原発再稼働 規制委“ウクライナ理由で安全に妥協は許されず”

自民党の議員連盟が、ウクライナ情勢の影響を理由に、停止中の原子力発電所を速やかに稼働させる目的で、テロ対策の施設に関する規制基準の運用を見直すべきだなどと原子力規制委員会に申し入れしたことについて、更田豊志委員長は見直す考えがないとしたうえで「原発事故の厳しい反省に基づき安全への妥協は許されない」と述べ、再稼働の審査に影響しないとする考えを示しました。

自民党の議員連盟は、ロシアのウクライナ侵攻の影響で、天然ガスや石油などの価格が高騰しているとして、停止中の原発を速やかに稼働させるため、原子力規制委員会に対して運用の一部を見直すべきだとする緊急決議を行っています。

具体的には、原発の新しい規制基準で設置が義務づけられているテロ対策の施設について、期限内に完成しない場合、原発を稼働してはならないとする運用を見直すべきと主張していて15日、申し入れがあったということです。

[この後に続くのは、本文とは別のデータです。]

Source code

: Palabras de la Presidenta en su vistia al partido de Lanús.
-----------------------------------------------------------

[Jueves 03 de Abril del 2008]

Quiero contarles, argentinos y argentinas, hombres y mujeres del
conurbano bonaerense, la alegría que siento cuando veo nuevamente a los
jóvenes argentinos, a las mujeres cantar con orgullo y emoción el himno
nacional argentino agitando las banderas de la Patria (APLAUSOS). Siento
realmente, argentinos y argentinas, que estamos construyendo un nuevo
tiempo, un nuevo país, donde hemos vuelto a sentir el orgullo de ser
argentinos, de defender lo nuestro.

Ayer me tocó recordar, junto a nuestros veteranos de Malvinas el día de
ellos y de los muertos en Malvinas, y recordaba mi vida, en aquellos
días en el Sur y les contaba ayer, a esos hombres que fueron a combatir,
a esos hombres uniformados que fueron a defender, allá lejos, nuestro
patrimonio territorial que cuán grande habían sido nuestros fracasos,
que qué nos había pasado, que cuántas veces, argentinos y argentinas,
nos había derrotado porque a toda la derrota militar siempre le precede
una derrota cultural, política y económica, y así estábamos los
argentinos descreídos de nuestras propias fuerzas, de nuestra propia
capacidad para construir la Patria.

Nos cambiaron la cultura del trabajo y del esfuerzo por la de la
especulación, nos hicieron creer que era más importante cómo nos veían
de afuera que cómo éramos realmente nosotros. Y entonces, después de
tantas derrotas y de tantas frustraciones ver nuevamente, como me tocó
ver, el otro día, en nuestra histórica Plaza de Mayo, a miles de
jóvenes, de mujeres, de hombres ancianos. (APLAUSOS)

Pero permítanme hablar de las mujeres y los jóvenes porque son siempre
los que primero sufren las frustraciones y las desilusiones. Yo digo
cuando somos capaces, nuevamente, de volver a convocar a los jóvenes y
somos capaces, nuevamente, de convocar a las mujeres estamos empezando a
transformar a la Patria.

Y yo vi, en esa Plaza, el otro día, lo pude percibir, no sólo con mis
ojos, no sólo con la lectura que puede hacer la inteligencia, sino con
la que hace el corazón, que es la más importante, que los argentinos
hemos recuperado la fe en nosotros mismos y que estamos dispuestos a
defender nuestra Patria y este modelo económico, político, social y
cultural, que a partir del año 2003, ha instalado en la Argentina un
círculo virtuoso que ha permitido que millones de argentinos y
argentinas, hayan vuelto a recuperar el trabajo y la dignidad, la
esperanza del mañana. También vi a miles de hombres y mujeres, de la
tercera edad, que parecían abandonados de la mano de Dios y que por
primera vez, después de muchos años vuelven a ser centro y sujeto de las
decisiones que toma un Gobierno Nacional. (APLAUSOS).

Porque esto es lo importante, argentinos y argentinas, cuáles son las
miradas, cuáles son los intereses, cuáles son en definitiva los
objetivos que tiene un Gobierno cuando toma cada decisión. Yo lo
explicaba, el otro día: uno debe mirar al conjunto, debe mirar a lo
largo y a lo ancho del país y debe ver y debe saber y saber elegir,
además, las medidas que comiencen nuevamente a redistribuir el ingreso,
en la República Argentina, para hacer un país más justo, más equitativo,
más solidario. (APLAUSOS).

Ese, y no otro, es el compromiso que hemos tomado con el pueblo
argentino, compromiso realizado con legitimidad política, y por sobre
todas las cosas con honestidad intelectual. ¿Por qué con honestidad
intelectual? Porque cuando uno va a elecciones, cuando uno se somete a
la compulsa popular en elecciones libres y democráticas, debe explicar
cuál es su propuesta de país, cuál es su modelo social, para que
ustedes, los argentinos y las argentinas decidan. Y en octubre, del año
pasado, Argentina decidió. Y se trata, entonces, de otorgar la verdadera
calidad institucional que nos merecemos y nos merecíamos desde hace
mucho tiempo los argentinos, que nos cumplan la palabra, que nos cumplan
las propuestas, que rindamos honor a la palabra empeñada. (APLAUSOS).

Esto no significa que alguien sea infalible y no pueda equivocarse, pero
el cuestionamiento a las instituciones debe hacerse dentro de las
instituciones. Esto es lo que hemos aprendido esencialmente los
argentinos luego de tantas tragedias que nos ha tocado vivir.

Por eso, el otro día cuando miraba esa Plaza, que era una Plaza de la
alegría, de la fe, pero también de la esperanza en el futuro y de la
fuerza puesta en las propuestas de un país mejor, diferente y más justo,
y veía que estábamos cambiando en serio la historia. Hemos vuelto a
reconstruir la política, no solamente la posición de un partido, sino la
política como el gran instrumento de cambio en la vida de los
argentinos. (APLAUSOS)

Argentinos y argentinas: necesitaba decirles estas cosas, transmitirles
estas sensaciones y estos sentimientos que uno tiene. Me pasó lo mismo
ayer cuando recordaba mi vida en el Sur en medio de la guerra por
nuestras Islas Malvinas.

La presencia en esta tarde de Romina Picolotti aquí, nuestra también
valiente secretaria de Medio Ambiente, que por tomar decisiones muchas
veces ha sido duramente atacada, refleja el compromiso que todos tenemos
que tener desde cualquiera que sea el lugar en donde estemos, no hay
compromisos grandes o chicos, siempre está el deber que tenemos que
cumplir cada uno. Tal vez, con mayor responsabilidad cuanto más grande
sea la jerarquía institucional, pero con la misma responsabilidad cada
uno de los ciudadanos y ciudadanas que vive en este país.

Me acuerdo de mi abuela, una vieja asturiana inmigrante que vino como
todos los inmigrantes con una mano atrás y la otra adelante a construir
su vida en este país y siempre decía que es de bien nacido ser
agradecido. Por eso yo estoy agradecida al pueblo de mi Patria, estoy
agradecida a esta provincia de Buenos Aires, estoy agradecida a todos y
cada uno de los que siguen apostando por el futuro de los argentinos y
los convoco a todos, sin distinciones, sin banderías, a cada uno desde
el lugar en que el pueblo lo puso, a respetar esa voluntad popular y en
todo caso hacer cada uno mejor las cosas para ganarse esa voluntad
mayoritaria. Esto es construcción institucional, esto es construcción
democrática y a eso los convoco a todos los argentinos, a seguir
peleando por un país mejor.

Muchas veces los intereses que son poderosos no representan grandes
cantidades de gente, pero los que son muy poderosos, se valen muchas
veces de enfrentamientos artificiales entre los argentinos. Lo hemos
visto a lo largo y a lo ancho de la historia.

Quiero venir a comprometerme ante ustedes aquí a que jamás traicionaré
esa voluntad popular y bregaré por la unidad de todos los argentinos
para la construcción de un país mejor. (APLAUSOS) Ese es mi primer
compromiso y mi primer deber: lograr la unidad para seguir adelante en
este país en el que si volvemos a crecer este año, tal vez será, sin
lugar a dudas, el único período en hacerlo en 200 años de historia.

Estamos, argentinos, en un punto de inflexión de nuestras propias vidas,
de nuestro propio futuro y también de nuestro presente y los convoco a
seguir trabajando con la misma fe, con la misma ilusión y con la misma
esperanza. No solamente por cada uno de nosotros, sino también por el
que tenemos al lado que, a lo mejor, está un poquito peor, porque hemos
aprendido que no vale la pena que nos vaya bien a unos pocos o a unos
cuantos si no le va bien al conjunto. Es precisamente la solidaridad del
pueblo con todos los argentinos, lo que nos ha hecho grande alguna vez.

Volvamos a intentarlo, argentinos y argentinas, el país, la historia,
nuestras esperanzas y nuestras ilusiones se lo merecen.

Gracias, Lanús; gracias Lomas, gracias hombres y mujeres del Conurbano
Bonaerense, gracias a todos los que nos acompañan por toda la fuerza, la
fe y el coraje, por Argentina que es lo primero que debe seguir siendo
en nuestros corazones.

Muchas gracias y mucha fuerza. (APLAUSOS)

これについて、更田委員長は「規制委員会として行動することは考えていない」と述べ、運用を見直す考えがないことを明らかにしました。

そのうえで、更田委員長は「11年前に起きた福島第一原発事故で原子力関係者は厳しい反省をし、規制委員会はこれを受けて発足した組織だ。初心を忘れてはならず、安全に妥協は許されない」と述べ、再稼働の前提となる審査には影響しないとする考えを重ねて示しました。